Overexpression, purification, and crystallization of BtrG, a cyclotransferase involved in the last step of the butirosin biosynthesis.

Abstract

The principal therapeutic approach for treating bacterial infections is based on the use of antibacterial agents. One of the difficulties associated with this treatment is the development of resistance mechanisms. The search for new molecules that can circumvent these resistance mechanisms requires a global financial and public health effort. Given the need to develop strategies to overcome antimicrobial resistance, one method is to explore biosynthetic mechanisms in natural products. Among these products, the project focuses on exploring the biosynthesis of butirosin, an aminoglycoside with a structure similar to that of neomycin, produced by the bacterium Niallia circulans. Its structure is reported to evade the action of bacterial resistance mechanisms due to the presence of a substitution at N'1 of its aglycone 2-deoxystreptamine (2-DOS). The (S)-4-amino-2-hydroxybutyrate (AHBA) portion is naturally added in its biosynthesis process and was semi-synthetically incorporated to form amikacin and plazomicin. The route for the formation of the AHBA group, as well as its molecule, is well documented, elucidating the role of the seven enzymes (btrI, btrJ, btrK, btrH, btrG, btrO and btrV) that participate together within the same gene cluster. However, since the production of AHBA does not follow a common pattern, it is likely that its enzymes have specific catalysis, which makes it difficult to apply biotechnological strategies to generate new variations of aminoglycosides through biocatalysis or combinatorial biosynthesis.

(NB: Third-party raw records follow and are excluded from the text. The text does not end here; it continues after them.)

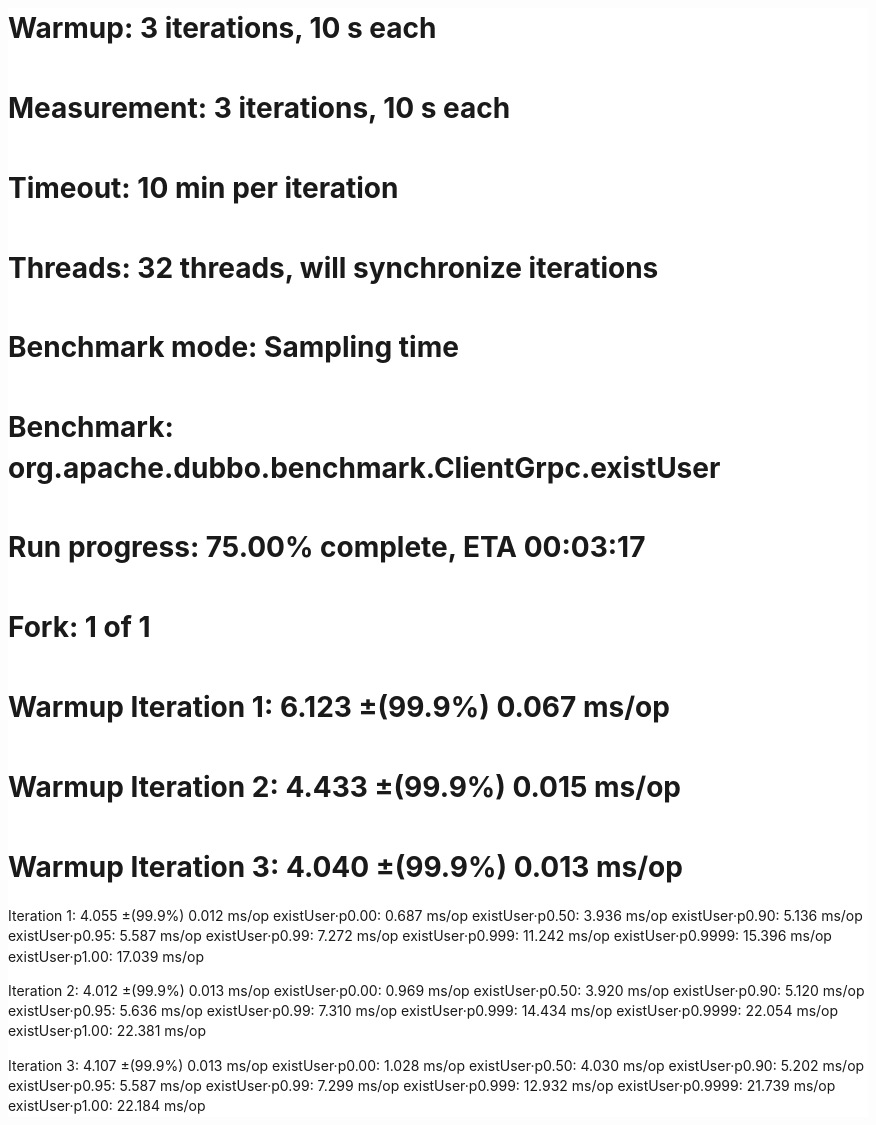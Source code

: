 # Warmup: 3 iterations, 10 s each
# Measurement: 3 iterations, 10 s each
# Timeout: 10 min per iteration
# Threads: 32 threads, will synchronize iterations
# Benchmark mode: Sampling time
# Benchmark: org.apache.dubbo.benchmark.ClientGrpc.existUser

# Run progress: 75.00% complete, ETA 00:03:17
# Fork: 1 of 1
# Warmup Iteration   1: 6.123 ±(99.9%) 0.067 ms/op
# Warmup Iteration   2: 4.433 ±(99.9%) 0.015 ms/op
# Warmup Iteration   3: 4.040 ±(99.9%) 0.013 ms/op
Iteration   1: 4.055 ±(99.9%) 0.012 ms/op
                 existUser·p0.00:   0.687 ms/op
                 existUser·p0.50:   3.936 ms/op
                 existUser·p0.90:   5.136 ms/op
                 existUser·p0.95:   5.587 ms/op
                 existUser·p0.99:   7.272 ms/op
                 existUser·p0.999:  11.242 ms/op
                 existUser·p0.9999: 15.396 ms/op
                 existUser·p1.00:   17.039 ms/op

Iteration   2: 4.012 ±(99.9%) 0.013 ms/op
                 existUser·p0.00:   0.969 ms/op
                 existUser·p0.50:   3.920 ms/op
                 existUser·p0.90:   5.120 ms/op
                 existUser·p0.95:   5.636 ms/op
                 existUser·p0.99:   7.310 ms/op
                 existUser·p0.999:  14.434 ms/op
                 existUser·p0.9999: 22.054 ms/op
                 existUser·p1.00:   22.381 ms/op

Iteration   3: 4.107 ±(99.9%) 0.013 ms/op
                 existUser·p0.00:   1.028 ms/op
                 existUser·p0.50:   4.030 ms/op
                 existUser·p0.90:   5.202 ms/op
                 existUser·p0.95:   5.587 ms/op
                 existUser·p0.99:   7.299 ms/op
                 existUser·p0.999:  12.932 ms/op
                 existUser·p0.9999: 21.739 ms/op
                 existUser·p1.00:   22.184 ms/op
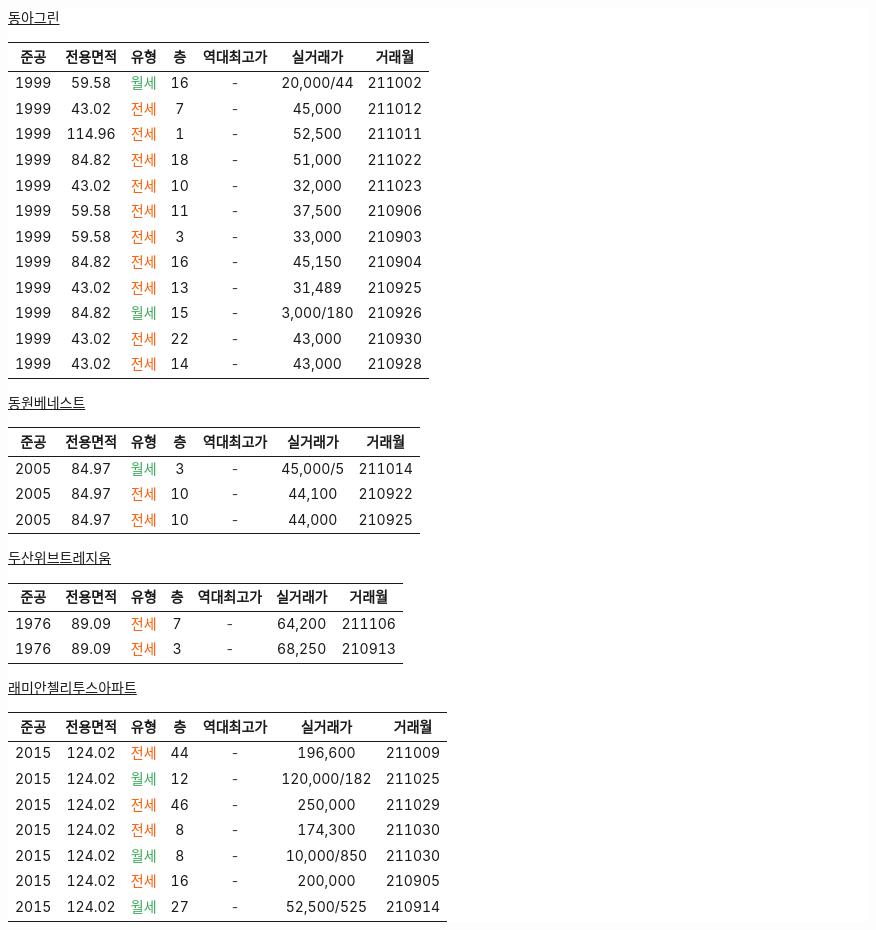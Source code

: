 
[동아그린](https://search.naver.com/search.naver?query=%EC%84%9C%EC%9A%B8%ED%8A%B9%EB%B3%84%EC%8B%9C+%EC%9A%A9%EC%82%B0%EA%B5%AC+%EC%9D%B4%EC%B4%8C%EB%8F%99+%EB%8F%99%EC%95%84%EA%B7%B8%EB%A6%B0)

|준공|전용면적|유형|층|역대최고가|실거래가|거래월|
|:---:|:---:|:---:|:---:|:---:|:---:|:---:|
|1999|59.58|<span style="color:#34a853">월세</span>|16|<span style="color:#444444">-</span>|20,000/44|211002|
|1999|43.02|<span style="color:#ff5a00">전세</span>|7|<span style="color:#444444">-</span>|45,000|211012|
|1999|114.96|<span style="color:#ff5a00">전세</span>|1|<span style="color:#444444">-</span>|52,500|211011|
|1999|84.82|<span style="color:#ff5a00">전세</span>|18|<span style="color:#444444">-</span>|51,000|211022|
|1999|43.02|<span style="color:#ff5a00">전세</span>|10|<span style="color:#444444">-</span>|32,000|211023|
|1999|59.58|<span style="color:#ff5a00">전세</span>|11|<span style="color:#444444">-</span>|37,500|210906|
|1999|59.58|<span style="color:#ff5a00">전세</span>|3|<span style="color:#444444">-</span>|33,000|210903|
|1999|84.82|<span style="color:#ff5a00">전세</span>|16|<span style="color:#444444">-</span>|45,150|210904|
|1999|43.02|<span style="color:#ff5a00">전세</span>|13|<span style="color:#444444">-</span>|31,489|210925|
|1999|84.82|<span style="color:#34a853">월세</span>|15|<span style="color:#444444">-</span>|3,000/180|210926|
|1999|43.02|<span style="color:#ff5a00">전세</span>|22|<span style="color:#444444">-</span>|43,000|210930|
|1999|43.02|<span style="color:#ff5a00">전세</span>|14|<span style="color:#444444">-</span>|43,000|210928|

[동원베네스트](https://search.naver.com/search.naver?query=%EC%84%9C%EC%9A%B8%ED%8A%B9%EB%B3%84%EC%8B%9C+%EC%9A%A9%EC%82%B0%EA%B5%AC+%EC%9D%B4%EC%B4%8C%EB%8F%99+%EB%8F%99%EC%9B%90%EB%B2%A0%EB%84%A4%EC%8A%A4%ED%8A%B8)

|준공|전용면적|유형|층|역대최고가|실거래가|거래월|
|:---:|:---:|:---:|:---:|:---:|:---:|:---:|
|2005|84.97|<span style="color:#34a853">월세</span>|3|<span style="color:#444444">-</span>|45,000/5|211014|
|2005|84.97|<span style="color:#ff5a00">전세</span>|10|<span style="color:#444444">-</span>|44,100|210922|
|2005|84.97|<span style="color:#ff5a00">전세</span>|10|<span style="color:#444444">-</span>|44,000|210925|

[두산위브트레지움](https://search.naver.com/search.naver?query=%EC%84%9C%EC%9A%B8%ED%8A%B9%EB%B3%84%EC%8B%9C+%EC%9A%A9%EC%82%B0%EA%B5%AC+%EC%9D%B4%EC%B4%8C%EB%8F%99+%EB%91%90%EC%82%B0%EC%9C%84%EB%B8%8C%ED%8A%B8%EB%A0%88%EC%A7%80%EC%9B%80)

|준공|전용면적|유형|층|역대최고가|실거래가|거래월|
|:---:|:---:|:---:|:---:|:---:|:---:|:---:|
|1976|89.09|<span style="color:#ff5a00">전세</span>|7|<span style="color:#444444">-</span>|64,200|211106|
|1976|89.09|<span style="color:#ff5a00">전세</span>|3|<span style="color:#444444">-</span>|68,250|210913|

[래미안첼리투스아파트](https://search.naver.com/search.naver?query=%EC%84%9C%EC%9A%B8%ED%8A%B9%EB%B3%84%EC%8B%9C+%EC%9A%A9%EC%82%B0%EA%B5%AC+%EC%9D%B4%EC%B4%8C%EB%8F%99+%EB%9E%98%EB%AF%B8%EC%95%88%EC%B2%BC%EB%A6%AC%ED%88%AC%EC%8A%A4%EC%95%84%ED%8C%8C%ED%8A%B8)

|준공|전용면적|유형|층|역대최고가|실거래가|거래월|
|:---:|:---:|:---:|:---:|:---:|:---:|:---:|
|2015|124.02|<span style="color:#ff5a00">전세</span>|44|<span style="color:#444444">-</span>|196,600|211009|
|2015|124.02|<span style="color:#34a853">월세</span>|12|<span style="color:#444444">-</span>|120,000/182|211025|
|2015|124.02|<span style="color:#ff5a00">전세</span>|46|<span style="color:#444444">-</span>|250,000|211029|
|2015|124.02|<span style="color:#ff5a00">전세</span>|8|<span style="color:#444444">-</span>|174,300|211030|
|2015|124.02|<span style="color:#34a853">월세</span>|8|<span style="color:#444444">-</span>|10,000/850|211030|
|2015|124.02|<span style="color:#ff5a00">전세</span>|16|<span style="color:#444444">-</span>|200,000|210905|
|2015|124.02|<span style="color:#34a853">월세</span>|27|<span style="color:#444444">-</span>|52,500/525|210914|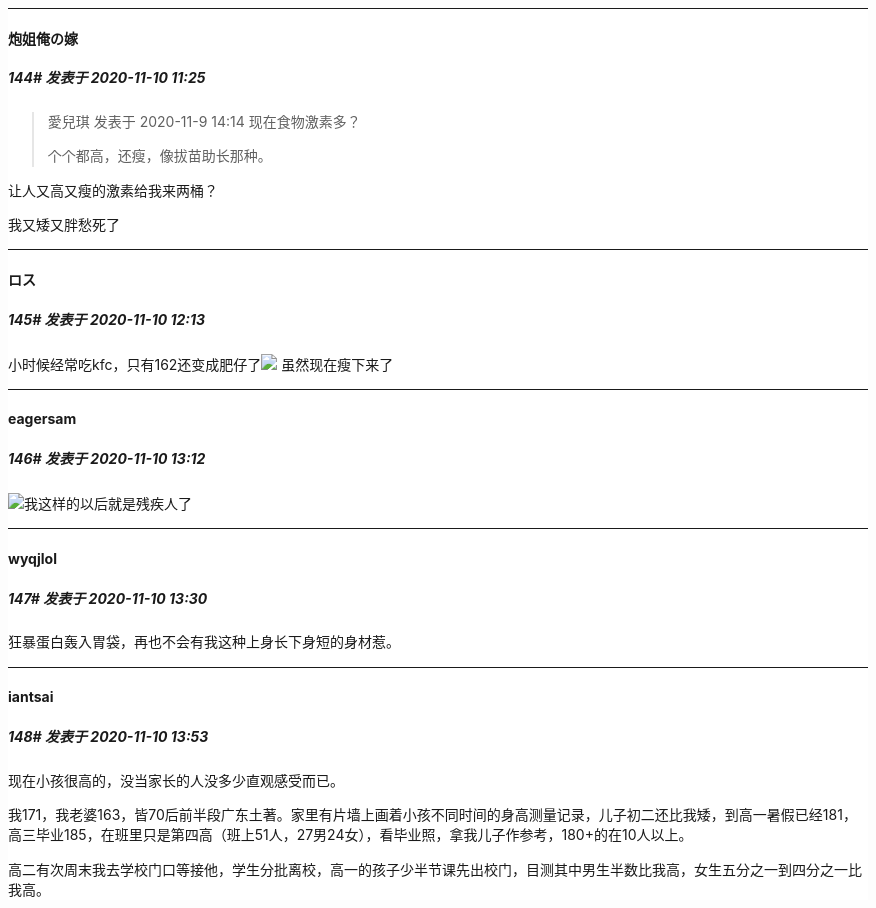 
-----

####  炮姐俺の嫁  
##### 144#       发表于 2020-11-10 11:25


<blockquote>愛兒琪 发表于 2020-11-9 14:14
现在食物激素多？

个个都高，还瘦，像拔苗助长那种。</blockquote>
让人又高又瘦的激素给我来两桶？

我又矮又胖愁死了


-----

####  ロス  
##### 145#       发表于 2020-11-10 12:13


小时候经常吃kfc，只有162还变成肥仔了<img src="https://static.saraba1st.com/image/smiley/face2017/001.png" referrerpolicy="no-referrer">
虽然现在瘦下来了


-----

####  eagersam  
##### 146#       发表于 2020-11-10 13:12


<img src="https://static.saraba1st.com/image/smiley/face2017/001.png" referrerpolicy="no-referrer">我这样的以后就是残疾人了


-----

####  wyqjlol  
##### 147#       发表于 2020-11-10 13:30


狂暴蛋白轰入胃袋，再也不会有我这种上身长下身短的身材惹。


-----

####  iantsai  
##### 148#       发表于 2020-11-10 13:53


现在小孩很高的，没当家长的人没多少直观感受而已。


我171，我老婆163，皆70后前半段广东土著。家里有片墙上画着小孩不同时间的身高测量记录，儿子初二还比我矮，到高一暑假已经181，高三毕业185，在班里只是第四高（班上51人，27男24女），看毕业照，拿我儿子作参考，180+的在10人以上。


高二有次周末我去学校门口等接他，学生分批离校，高一的孩子少半节课先出校门，目测其中男生半数比我高，女生五分之一到四分之一比我高。
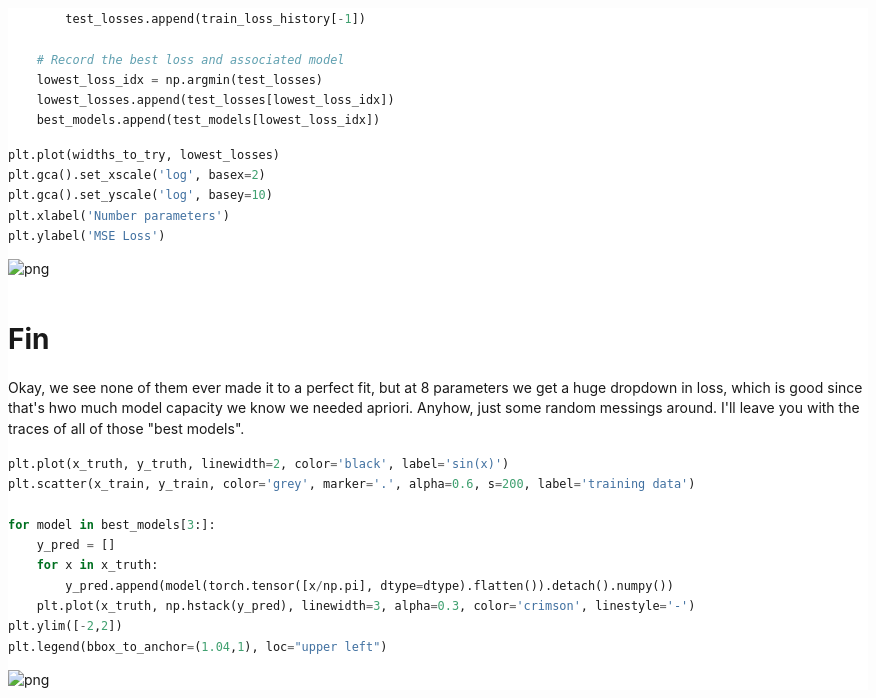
 ```python
        test_losses.append(train_loss_history[-1])

    # Record the best loss and associated model
    lowest_loss_idx = np.argmin(test_losses)
    lowest_losses.append(test_losses[lowest_loss_idx])
    best_models.append(test_models[lowest_loss_idx])
```

```python
plt.plot(widths_to_try, lowest_losses)
plt.gca().set_xscale('log', basex=2)
plt.gca().set_yscale('log', basey=10)
plt.xlabel('Number parameters')
plt.ylabel('MSE Loss')
```

![png](../../../../../../imgs/sine_nets/output_26_2.png)



# Fin

Okay, we see none of them ever made it to a perfect fit, but at 8 parameters we
get a huge dropdown in loss, which is good since that's hwo much model capacity
we know we needed apriori. Anyhow, just some random messings around. I'll leave
you with the traces of all of those "best models".



```python
plt.plot(x_truth, y_truth, linewidth=2, color='black', label='sin(x)')
plt.scatter(x_train, y_train, color='grey', marker='.', alpha=0.6, s=200, label='training data')

for model in best_models[3:]:
    y_pred = []
    for x in x_truth:
        y_pred.append(model(torch.tensor([x/np.pi], dtype=dtype).flatten()).detach().numpy())
    plt.plot(x_truth, np.hstack(y_pred), linewidth=3, alpha=0.3, color='crimson', linestyle='-')
plt.ylim([-2,2])
plt.legend(bbox_to_anchor=(1.04,1), loc="upper left")
```

![png](../../../../../../imgs/sine_nets/output_28_1.png)


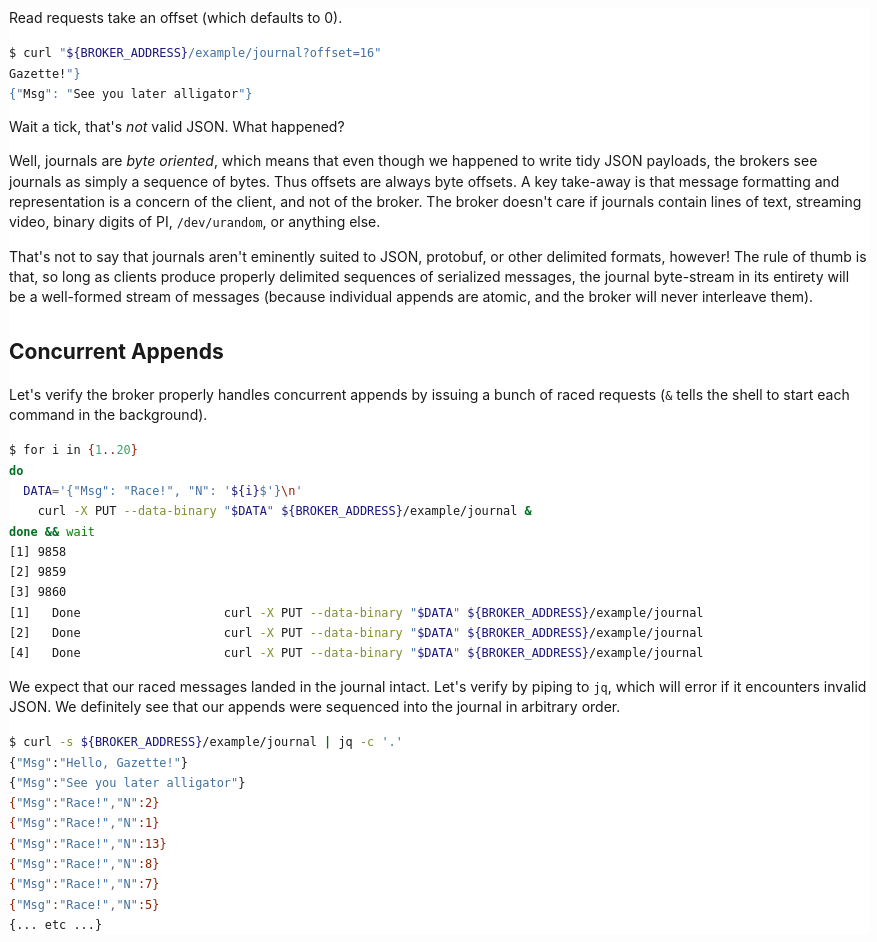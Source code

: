 Read requests take an offset (which defaults to 0).
```bash
$ curl "${BROKER_ADDRESS}/example/journal?offset=16"
Gazette!"}
{"Msg": "See you later alligator"}
```

Wait a tick, that's _not_ valid JSON. What happened?

Well, journals are *byte oriented*, which means that even though we happened to
write tidy JSON payloads, the brokers see journals as simply a sequence of bytes.
Thus offsets are always byte offsets. A key take-away is that message formatting
and representation is a concern of the client, and not of the broker. The broker
doesn't care if journals contain lines of text, streaming video, binary digits of PI,
`/dev/urandom`, or anything else.

That's not to say that journals aren't eminently suited to JSON, protobuf, or
other delimited formats, however! The rule of thumb is that, so long as clients
produce properly delimited sequences of serialized messages, the journal byte-stream
in its entirety will be a well-formed stream of messages (because individual appends
are atomic, and the broker will never interleave them).

Concurrent Appends
------------------

Let's verify the broker properly handles concurrent appends by issuing a bunch of
raced requests (`&` tells the shell to start each command in the background).
```bash
$ for i in {1..20}
do
  DATA='{"Msg": "Race!", "N": '${i}$'}\n'
	curl -X PUT --data-binary "$DATA" ${BROKER_ADDRESS}/example/journal &
done && wait
[1] 9858
[2] 9859
[3] 9860
[1]   Done                    curl -X PUT --data-binary "$DATA" ${BROKER_ADDRESS}/example/journal
[2]   Done                    curl -X PUT --data-binary "$DATA" ${BROKER_ADDRESS}/example/journal
[4]   Done                    curl -X PUT --data-binary "$DATA" ${BROKER_ADDRESS}/example/journal
```

We expect that our raced messages landed in the journal intact. Let's verify by
piping to `jq`, which will error if it encounters invalid JSON. We definitely see
that our appends were sequenced into the journal in arbitrary order.
```bash
$ curl -s ${BROKER_ADDRESS}/example/journal | jq -c '.'
{"Msg":"Hello, Gazette!"}
{"Msg":"See you later alligator"}
{"Msg":"Race!","N":2}
{"Msg":"Race!","N":1}
{"Msg":"Race!","N":13}
{"Msg":"Race!","N":8}
{"Msg":"Race!","N":7}
{"Msg":"Race!","N":5}
{... etc ...}
```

This project focuses on understanding the structure and molecular mechanisms of the ¿-glutamyl-transferase btrG. To achieve this objective, methodological approaches in the field of molecular biology and biophysics will be employed, with an emphasis on crystallography. In this way, it is hoped that it will be possible to acquire data that has the potential to be applied in biotechnological procedures aimed at manufacturing compounds derived from aminoglycosides that are resistant to EMAs. (AU)